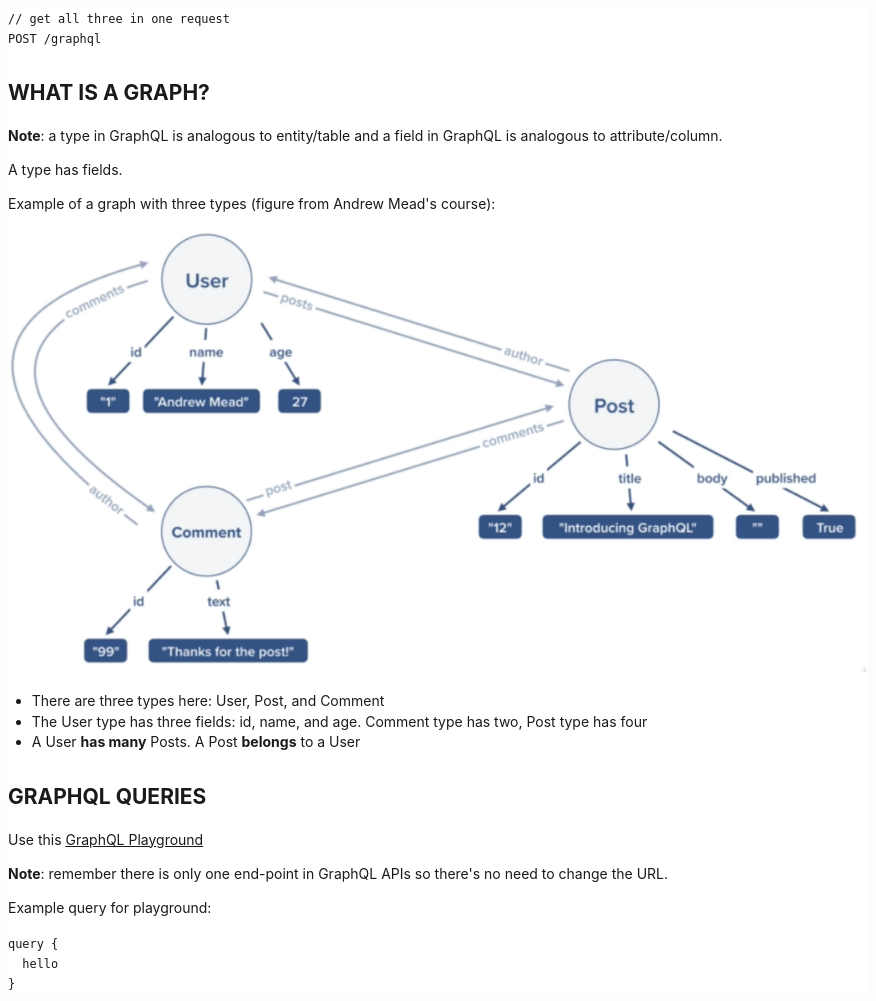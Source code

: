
 ```
// get all three in one request
POST /graphql
```

## WHAT IS A GRAPH? <a name="what-is-a-graph"></a>

**Note**: a type in GraphQL is analogous to entity/table and a field in GraphQL is analogous to attribute/column.

A type has fields.

Example of a graph with three types (figure from Andrew Mead's course):

![type and fields example](./assets/entity-example-1.png)

- There are three types here: User, Post, and Comment
- The User type has three fields: id, name, and age. Comment type has two, Post type has four
- A User **has many** Posts. A Post **belongs** to a User

## GRAPHQL QUERIES <a name="queries"></a>

Use this [GraphQL Playground](https://graphql-demo.mead.io/)

**Note**: remember there is only one end-point in GraphQL APIs so there's no need to change the URL.

Example query for playground: 

```
query {
  hello
}
```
===============
• _Task directions_: Output the data above exactly. Drop every picture.

• _Response area_:
Source code

:
 ```
// get all three in one request
POST /graphql
```

## WHAT IS A GRAPH? <a name="what-is-a-graph"></a>

**Note**: a type in GraphQL is analogous to entity/table and a field in GraphQL is analogous to attribute/column.

A type has fields.

Example of a graph with three types (figure from Andrew Mead's course):

![type and fields example](./assets/entity-example-1.png)

- There are three types here: User, Post, and Comment
- The User type has three fields: id, name, and age. Comment type has two, Post type has four
- A User **has many** Posts. A Post **belongs** to a User

## GRAPHQL QUERIES <a name="queries"></a>

Use this [GraphQL Playground](https://graphql-demo.mead.io/)

**Note**: remember there is only one end-point in GraphQL APIs so there's no need to change the URL.

Example query for playground: 

```
query {
  hello
}
```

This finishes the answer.